(Material shown begins)

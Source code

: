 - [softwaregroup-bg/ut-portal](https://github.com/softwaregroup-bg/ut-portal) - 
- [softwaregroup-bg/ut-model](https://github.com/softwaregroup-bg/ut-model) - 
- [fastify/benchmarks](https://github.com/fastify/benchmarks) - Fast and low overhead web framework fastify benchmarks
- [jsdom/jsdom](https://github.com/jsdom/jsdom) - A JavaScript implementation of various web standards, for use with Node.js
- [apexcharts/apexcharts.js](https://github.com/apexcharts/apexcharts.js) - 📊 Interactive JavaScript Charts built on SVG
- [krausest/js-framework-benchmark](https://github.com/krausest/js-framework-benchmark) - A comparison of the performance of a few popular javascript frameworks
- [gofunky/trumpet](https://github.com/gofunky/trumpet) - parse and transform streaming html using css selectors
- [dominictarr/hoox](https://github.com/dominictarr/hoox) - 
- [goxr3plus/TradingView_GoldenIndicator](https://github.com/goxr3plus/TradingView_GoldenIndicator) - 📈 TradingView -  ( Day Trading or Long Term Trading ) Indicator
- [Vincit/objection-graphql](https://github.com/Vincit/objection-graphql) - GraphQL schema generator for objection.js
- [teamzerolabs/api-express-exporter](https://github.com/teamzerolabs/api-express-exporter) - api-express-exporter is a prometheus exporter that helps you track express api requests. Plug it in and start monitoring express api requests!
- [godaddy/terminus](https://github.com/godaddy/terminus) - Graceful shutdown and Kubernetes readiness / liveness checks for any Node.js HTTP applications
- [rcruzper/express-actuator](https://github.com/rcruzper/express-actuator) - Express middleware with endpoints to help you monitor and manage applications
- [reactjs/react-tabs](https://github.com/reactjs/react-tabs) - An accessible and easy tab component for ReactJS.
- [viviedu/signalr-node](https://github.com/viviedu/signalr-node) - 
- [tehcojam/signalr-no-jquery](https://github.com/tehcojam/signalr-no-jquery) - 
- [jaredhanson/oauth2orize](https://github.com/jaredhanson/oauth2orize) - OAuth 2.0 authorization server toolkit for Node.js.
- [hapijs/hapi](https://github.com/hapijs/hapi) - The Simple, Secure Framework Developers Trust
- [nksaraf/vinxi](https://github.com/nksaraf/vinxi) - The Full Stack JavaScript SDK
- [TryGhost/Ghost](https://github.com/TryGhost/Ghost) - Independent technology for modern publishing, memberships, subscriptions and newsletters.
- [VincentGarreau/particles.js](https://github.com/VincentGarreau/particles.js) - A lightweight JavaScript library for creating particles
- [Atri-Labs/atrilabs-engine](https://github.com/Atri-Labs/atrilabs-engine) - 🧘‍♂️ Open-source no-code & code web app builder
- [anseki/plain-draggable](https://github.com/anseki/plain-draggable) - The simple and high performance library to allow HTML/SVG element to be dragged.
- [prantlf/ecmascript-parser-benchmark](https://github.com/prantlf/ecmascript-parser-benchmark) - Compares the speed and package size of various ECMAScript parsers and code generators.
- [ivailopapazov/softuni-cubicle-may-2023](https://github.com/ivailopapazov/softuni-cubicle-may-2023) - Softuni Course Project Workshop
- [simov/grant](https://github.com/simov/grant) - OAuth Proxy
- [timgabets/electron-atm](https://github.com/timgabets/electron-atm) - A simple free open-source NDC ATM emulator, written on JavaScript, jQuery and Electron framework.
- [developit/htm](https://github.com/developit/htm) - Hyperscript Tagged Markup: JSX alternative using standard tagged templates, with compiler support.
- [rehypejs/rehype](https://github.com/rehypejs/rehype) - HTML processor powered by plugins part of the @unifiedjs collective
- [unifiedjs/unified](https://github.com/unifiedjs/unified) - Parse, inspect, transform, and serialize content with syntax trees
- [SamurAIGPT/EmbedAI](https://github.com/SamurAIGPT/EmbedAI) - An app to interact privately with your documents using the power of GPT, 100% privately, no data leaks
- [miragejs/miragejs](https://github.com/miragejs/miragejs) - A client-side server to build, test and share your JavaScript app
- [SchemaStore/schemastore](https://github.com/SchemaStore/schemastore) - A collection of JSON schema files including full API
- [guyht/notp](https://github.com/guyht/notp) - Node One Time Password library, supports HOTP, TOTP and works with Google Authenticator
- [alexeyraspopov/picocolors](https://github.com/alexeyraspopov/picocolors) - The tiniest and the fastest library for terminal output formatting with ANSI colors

(Material shown ends)

**Task requirements**
Extract each line of the listing above, copying it word for word.

**Task response**
Source code

: - [softwaregroup-bg/ut-portal](https://github.com/softwaregroup-bg/ut-portal) - 
- [softwaregroup-bg/ut-model](https://github.com/softwaregroup-bg/ut-model) - 
- [fastify/benchmarks](https://github.com/fastify/benchmarks) - Fast and low overhead web framework fastify benchmarks
- [jsdom/jsdom](https://github.com/jsdom/jsdom) - A JavaScript implementation of various web standards, for use with Node.js
- [apexcharts/apexcharts.js](https://github.com/apexcharts/apexcharts.js) - 📊 Interactive JavaScript Charts built on SVG
- [krausest/js-framework-benchmark](https://github.com/krausest/js-framework-benchmark) - A comparison of the performance of a few popular javascript frameworks
- [gofunky/trumpet](https://github.com/gofunky/trumpet) - parse and transform streaming html using css selectors
- [dominictarr/hoox](https://github.com/dominictarr/hoox) - 
- [goxr3plus/TradingView_GoldenIndicator](https://github.com/goxr3plus/TradingView_GoldenIndicator) - 📈 TradingView -  ( Day Trading or Long Term Trading ) Indicator
- [Vincit/objection-graphql](https://github.com/Vincit/objection-graphql) - GraphQL schema generator for objection.js
- [teamzerolabs/api-express-exporter](https://github.com/teamzerolabs/api-express-exporter) - api-express-exporter is a prometheus exporter that helps you track express api requests. Plug it in and start monitoring express api requests!
- [godaddy/terminus](https://github.com/godaddy/terminus) - Graceful shutdown and Kubernetes readiness / liveness checks for any Node.js HTTP applications
- [rcruzper/express-actuator](https://github.com/rcruzper/express-actuator) - Express middleware with endpoints to help you monitor and manage applications
- [reactjs/react-tabs](https://github.com/reactjs/react-tabs) - An accessible and easy tab component for ReactJS.
- [viviedu/signalr-node](https://github.com/viviedu/signalr-node) - 
- [tehcojam/signalr-no-jquery](https://github.com/tehcojam/signalr-no-jquery) - 
- [jaredhanson/oauth2orize](https://github.com/jaredhanson/oauth2orize) - OAuth 2.0 authorization server toolkit for Node.js.
- [hapijs/hapi](https://github.com/hapijs/hapi) - The Simple, Secure Framework Developers Trust
- [nksaraf/vinxi](https://github.com/nksaraf/vinxi) - The Full Stack JavaScript SDK
- [TryGhost/Ghost](https://github.com/TryGhost/Ghost) - Independent technology for modern publishing, memberships, subscriptions and newsletters.
- [VincentGarreau/particles.js](https://github.com/VincentGarreau/particles.js) - A lightweight JavaScript library for creating particles
- [Atri-Labs/atrilabs-engine](https://github.com/Atri-Labs/atrilabs-engine) - 🧘‍♂️ Open-source no-code & code web app builder
- [anseki/plain-draggable](https://github.com/anseki/plain-draggable) - The simple and high performance library to allow HTML/SVG element to be dragged.
- [prantlf/ecmascript-parser-benchmark](https://github.com/prantlf/ecmascript-parser-benchmark) - Compares the speed and package size of various ECMAScript parsers and code generators.
- [ivailopapazov/softuni-cubicle-may-2023](https://github.com/ivailopapazov/softuni-cubicle-may-2023) - Softuni Course Project Workshop
- [simov/grant](https://github.com/simov/grant) - OAuth Proxy
- [timgabets/electron-atm](https://github.com/timgabets/electron-atm) - A simple free open-source NDC ATM emulator, written on JavaScript, jQuery and Electron framework.
- [developit/htm](https://github.com/developit/htm) - Hyperscript Tagged Markup: JSX alternative using standard tagged templates, with compiler support.
- [rehypejs/rehype](https://github.com/rehypejs/rehype) - HTML processor powered by plugins part of the @unifiedjs collective
- [unifiedjs/unified](https://github.com/unifiedjs/unified) - Parse, inspect, transform, and serialize content with syntax trees
- [SamurAIGPT/EmbedAI](https://github.com/SamurAIGPT/EmbedAI) - An app to interact privately with your documents using the power of GPT, 100% privately, no data leaks
- [miragejs/miragejs](https://github.com/miragejs/miragejs) - A client-side server to build, test and share your JavaScript app
- [SchemaStore/schemastore](https://github.com/SchemaStore/schemastore) - A collection of JSON schema files including full API
- [guyht/notp](https://github.com/guyht/notp) - Node One Time Password library, supports HOTP, TOTP and works with Google Authenticator
- [alexeyraspopov/picocolors](https://github.com/alexeyraspopov/picocolors) - The tiniest and the fastest library for terminal output formatting with ANSI colors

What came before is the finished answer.